Kala itu, Sintong mencatat sikap Prabowo sebagai bentuk mempertanyakan perintah yang diberikan atasan kepada perwiranya.
"Saya seorang prajurit, sehingga saya akan melaksanakan tugas sesuai dengan aturan tentara yang berlaku. Perintah atasan tidak dapat ditawar dan hanya dilaksanakan," kata Sintong Panjaitan.
Diberitakan dari Kompas.com, seorang pakar meneliti mengapa Prabowo Subianto bisa menjadi menteri di era Joko Widodo.
Kepala Pusat Kajian Politik Universitas Indonesia Aditya Perdana menilai, sikap Prabowo dan Gerindra merupakan hal yang wajar dan alamiah dalam politik.
"Pertimbangannya pasti matang, meskipun pasti akan dicibir oleh banyak orang, banyak kelompok, termasuk kelompok-kelompok pendukungnya Beliau.
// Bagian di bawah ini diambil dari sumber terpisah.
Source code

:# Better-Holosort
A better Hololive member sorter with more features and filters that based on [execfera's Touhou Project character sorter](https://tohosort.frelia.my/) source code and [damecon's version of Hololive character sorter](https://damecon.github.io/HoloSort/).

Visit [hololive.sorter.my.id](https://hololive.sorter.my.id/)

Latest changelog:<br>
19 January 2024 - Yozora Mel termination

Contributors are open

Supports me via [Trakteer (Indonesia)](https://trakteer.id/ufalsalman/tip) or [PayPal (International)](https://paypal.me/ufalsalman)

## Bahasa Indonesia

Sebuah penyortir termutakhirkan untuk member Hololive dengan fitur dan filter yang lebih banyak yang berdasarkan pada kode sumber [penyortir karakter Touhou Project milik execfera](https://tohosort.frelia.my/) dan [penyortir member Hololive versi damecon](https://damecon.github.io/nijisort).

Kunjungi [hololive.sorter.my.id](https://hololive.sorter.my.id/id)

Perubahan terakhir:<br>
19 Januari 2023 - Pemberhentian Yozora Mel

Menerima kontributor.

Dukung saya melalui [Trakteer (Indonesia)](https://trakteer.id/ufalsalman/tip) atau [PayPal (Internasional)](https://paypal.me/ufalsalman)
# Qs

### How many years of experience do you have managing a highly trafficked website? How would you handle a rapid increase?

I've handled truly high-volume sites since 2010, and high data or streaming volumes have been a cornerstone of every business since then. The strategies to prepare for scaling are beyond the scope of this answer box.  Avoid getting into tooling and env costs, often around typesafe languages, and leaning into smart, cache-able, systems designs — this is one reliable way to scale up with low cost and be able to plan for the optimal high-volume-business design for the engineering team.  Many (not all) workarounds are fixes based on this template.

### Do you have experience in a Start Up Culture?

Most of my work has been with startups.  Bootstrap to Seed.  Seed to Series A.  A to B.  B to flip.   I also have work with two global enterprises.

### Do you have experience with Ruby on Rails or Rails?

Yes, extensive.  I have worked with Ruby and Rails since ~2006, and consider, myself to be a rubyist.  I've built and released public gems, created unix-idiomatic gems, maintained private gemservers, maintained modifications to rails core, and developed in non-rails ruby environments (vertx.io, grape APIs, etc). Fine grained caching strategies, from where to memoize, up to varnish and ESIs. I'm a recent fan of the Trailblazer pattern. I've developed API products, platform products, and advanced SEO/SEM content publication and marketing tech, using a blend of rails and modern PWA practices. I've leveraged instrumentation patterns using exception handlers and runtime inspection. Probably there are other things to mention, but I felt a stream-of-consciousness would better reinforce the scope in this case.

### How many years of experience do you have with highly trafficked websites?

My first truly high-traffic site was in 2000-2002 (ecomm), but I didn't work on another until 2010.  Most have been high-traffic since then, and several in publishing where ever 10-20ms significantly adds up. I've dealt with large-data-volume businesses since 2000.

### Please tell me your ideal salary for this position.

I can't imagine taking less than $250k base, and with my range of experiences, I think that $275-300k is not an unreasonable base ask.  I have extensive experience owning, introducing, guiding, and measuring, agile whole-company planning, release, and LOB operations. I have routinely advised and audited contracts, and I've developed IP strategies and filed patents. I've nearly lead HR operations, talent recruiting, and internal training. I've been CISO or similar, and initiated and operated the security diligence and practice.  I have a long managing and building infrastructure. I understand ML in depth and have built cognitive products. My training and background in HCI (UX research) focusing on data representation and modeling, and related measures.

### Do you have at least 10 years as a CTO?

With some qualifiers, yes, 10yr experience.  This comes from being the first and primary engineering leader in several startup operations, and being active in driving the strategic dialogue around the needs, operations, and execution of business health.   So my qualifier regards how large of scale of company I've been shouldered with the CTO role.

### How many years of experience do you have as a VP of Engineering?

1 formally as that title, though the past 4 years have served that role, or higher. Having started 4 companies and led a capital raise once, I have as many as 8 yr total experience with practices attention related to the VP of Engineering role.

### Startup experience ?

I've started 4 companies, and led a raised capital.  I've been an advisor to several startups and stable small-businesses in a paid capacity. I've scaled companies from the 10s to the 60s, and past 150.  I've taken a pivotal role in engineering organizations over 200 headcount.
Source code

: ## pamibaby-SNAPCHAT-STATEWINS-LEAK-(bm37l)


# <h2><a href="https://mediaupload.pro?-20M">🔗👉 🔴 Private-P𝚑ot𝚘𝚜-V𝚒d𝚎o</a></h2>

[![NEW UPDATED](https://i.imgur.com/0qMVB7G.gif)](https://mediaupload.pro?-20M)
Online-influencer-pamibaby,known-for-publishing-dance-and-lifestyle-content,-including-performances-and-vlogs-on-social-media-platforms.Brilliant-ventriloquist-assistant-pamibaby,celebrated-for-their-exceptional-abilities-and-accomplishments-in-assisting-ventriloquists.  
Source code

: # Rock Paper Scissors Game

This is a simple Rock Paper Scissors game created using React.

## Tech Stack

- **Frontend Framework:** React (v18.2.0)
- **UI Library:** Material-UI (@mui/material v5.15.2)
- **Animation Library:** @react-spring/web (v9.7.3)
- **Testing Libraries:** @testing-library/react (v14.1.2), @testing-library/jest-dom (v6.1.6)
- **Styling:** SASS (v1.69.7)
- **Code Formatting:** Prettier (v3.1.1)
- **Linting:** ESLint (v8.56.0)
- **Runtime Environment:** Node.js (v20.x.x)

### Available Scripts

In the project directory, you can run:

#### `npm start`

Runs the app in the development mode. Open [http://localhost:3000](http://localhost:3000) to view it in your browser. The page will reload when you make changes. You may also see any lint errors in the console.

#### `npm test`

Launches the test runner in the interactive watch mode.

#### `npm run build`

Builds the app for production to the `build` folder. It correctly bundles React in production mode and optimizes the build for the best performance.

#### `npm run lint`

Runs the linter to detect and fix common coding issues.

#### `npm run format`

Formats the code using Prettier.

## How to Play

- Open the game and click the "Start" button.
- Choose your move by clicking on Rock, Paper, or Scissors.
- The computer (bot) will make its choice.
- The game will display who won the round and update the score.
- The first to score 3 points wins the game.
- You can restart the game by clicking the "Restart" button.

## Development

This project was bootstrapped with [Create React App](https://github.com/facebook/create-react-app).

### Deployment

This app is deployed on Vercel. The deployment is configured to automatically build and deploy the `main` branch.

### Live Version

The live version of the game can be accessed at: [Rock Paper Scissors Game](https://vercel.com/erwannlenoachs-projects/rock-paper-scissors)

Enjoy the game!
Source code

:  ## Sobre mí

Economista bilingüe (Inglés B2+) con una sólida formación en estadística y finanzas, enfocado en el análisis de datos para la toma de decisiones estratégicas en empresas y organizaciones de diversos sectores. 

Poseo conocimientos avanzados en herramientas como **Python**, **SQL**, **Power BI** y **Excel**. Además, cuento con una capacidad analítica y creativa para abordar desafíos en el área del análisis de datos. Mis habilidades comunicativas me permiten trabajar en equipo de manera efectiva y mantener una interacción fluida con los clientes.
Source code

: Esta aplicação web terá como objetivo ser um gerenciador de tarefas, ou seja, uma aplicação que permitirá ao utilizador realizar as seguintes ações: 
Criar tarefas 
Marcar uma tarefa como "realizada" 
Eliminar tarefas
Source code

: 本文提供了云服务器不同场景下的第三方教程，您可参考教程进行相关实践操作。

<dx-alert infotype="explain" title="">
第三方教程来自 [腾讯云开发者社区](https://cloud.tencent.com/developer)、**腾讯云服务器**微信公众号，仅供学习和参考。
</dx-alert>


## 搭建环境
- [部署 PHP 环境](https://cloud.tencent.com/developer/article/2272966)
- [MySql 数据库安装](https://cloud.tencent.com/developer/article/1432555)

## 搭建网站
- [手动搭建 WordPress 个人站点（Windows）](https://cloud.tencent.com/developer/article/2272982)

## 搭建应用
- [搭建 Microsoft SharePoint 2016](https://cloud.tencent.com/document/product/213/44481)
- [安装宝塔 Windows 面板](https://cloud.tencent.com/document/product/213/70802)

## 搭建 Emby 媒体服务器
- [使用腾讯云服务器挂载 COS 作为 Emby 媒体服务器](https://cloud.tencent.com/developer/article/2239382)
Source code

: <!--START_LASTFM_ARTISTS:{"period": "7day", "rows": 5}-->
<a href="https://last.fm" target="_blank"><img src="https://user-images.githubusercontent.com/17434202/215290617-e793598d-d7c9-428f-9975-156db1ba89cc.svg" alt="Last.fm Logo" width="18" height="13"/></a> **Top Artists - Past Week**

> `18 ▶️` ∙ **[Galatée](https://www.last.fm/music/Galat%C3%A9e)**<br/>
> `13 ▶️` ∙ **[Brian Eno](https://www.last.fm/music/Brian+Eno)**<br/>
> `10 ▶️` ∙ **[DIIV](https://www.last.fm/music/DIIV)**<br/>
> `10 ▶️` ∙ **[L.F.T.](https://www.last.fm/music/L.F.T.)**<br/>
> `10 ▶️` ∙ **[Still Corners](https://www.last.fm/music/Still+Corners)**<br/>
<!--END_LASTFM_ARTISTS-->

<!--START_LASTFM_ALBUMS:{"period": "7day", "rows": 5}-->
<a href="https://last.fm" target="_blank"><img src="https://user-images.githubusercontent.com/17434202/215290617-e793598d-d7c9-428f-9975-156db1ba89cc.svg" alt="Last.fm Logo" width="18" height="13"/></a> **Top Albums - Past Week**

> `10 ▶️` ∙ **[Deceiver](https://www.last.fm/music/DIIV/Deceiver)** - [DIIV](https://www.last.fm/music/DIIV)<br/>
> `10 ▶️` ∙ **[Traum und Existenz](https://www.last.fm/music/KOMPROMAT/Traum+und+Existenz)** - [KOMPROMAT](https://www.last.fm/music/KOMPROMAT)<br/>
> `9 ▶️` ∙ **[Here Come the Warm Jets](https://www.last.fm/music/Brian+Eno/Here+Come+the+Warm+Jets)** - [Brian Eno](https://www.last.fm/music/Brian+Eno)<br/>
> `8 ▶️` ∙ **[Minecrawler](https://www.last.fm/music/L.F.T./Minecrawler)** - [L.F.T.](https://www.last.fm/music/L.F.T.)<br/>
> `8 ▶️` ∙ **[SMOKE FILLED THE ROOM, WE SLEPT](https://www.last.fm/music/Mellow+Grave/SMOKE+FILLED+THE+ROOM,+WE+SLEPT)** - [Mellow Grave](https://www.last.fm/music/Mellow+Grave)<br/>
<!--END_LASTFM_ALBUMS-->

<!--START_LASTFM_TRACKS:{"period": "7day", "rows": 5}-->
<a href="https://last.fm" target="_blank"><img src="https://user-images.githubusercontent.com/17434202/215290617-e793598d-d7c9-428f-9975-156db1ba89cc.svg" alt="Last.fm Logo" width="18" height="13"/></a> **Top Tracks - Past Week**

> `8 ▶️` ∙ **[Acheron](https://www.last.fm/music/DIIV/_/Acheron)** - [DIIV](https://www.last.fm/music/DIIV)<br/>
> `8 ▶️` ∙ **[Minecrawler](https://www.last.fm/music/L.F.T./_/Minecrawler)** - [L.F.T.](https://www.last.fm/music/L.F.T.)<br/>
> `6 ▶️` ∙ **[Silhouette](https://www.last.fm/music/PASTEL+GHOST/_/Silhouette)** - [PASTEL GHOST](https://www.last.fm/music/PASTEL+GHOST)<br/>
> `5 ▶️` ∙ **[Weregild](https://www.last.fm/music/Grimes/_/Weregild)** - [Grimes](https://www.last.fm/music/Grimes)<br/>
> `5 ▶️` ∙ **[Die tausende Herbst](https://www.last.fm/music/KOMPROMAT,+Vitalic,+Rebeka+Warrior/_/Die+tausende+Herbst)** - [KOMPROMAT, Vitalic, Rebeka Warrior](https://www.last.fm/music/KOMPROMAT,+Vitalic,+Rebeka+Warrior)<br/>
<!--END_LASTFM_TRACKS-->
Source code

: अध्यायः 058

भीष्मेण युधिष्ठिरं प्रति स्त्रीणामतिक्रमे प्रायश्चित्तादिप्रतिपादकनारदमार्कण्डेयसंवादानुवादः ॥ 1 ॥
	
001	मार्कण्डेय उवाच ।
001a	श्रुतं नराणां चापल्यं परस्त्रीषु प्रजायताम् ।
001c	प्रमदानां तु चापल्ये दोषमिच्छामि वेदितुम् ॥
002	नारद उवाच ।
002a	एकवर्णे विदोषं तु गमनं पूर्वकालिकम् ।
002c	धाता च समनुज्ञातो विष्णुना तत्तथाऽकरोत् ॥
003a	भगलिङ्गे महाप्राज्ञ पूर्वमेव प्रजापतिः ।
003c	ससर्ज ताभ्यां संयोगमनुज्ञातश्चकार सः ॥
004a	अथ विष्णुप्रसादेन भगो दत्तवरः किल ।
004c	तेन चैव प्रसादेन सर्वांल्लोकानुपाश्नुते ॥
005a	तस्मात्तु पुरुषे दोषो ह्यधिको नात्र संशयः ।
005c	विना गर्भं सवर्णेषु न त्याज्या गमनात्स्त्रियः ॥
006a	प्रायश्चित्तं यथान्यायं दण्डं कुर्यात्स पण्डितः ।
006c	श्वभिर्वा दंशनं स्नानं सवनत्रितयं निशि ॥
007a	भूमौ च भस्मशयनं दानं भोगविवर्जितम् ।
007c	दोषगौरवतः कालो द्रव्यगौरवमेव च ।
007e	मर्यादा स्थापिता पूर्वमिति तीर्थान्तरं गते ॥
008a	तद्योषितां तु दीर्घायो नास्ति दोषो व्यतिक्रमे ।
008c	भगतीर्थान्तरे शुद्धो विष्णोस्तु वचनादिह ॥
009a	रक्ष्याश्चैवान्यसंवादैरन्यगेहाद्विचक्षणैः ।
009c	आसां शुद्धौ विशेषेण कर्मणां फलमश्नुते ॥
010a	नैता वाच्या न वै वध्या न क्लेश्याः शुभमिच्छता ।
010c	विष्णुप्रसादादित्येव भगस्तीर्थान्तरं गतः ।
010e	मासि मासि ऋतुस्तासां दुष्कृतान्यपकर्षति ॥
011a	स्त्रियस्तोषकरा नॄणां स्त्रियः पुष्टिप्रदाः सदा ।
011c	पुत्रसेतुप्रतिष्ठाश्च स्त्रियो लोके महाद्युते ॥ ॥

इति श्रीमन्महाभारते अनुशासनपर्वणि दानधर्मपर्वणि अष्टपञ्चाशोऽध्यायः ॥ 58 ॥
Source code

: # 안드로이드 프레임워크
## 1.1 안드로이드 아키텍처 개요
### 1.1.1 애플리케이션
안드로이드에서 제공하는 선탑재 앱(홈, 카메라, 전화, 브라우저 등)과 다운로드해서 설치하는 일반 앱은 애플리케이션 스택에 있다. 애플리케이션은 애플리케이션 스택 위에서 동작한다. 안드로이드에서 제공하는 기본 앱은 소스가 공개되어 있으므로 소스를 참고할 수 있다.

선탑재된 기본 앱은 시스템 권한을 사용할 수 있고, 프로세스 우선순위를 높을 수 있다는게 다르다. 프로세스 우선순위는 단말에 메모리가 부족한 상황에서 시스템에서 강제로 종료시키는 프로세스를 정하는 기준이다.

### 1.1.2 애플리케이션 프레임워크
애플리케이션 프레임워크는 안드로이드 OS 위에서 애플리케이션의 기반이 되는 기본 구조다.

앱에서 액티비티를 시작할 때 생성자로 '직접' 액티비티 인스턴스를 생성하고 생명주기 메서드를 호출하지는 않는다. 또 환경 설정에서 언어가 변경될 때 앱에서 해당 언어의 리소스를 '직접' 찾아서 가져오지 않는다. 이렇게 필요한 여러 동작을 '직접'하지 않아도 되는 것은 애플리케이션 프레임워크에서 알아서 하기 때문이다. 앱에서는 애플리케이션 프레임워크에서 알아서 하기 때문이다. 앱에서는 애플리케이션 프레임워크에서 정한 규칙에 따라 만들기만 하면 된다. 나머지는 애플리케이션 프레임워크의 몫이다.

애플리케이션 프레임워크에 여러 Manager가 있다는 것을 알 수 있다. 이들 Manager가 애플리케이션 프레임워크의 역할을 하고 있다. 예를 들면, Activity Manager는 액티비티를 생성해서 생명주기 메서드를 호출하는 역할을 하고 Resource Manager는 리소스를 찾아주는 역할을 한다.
Itu semuanya pasti kan akan berpandangan negatif ya," kata Aditya, saat dihubungi, Selasa (22/10/2019).
Selain itu, ia menilai, ada dua alasan di balik merapatnya Gerindra ke barisan kekuasaan.
Pertama, menurut Aditya, dengan berada di lingkar kekuasaan, Gerindra sedang mempertahankan eksistensinya sebagai partai politik untuk periode 5 tahun ke depan.
Alasan kedua, menurut Aditya, menunjukkan ambisi Prabowo Subianto untuk membereskan permasalah pertahanan dan keamanan yang ada di Indonesia. (*)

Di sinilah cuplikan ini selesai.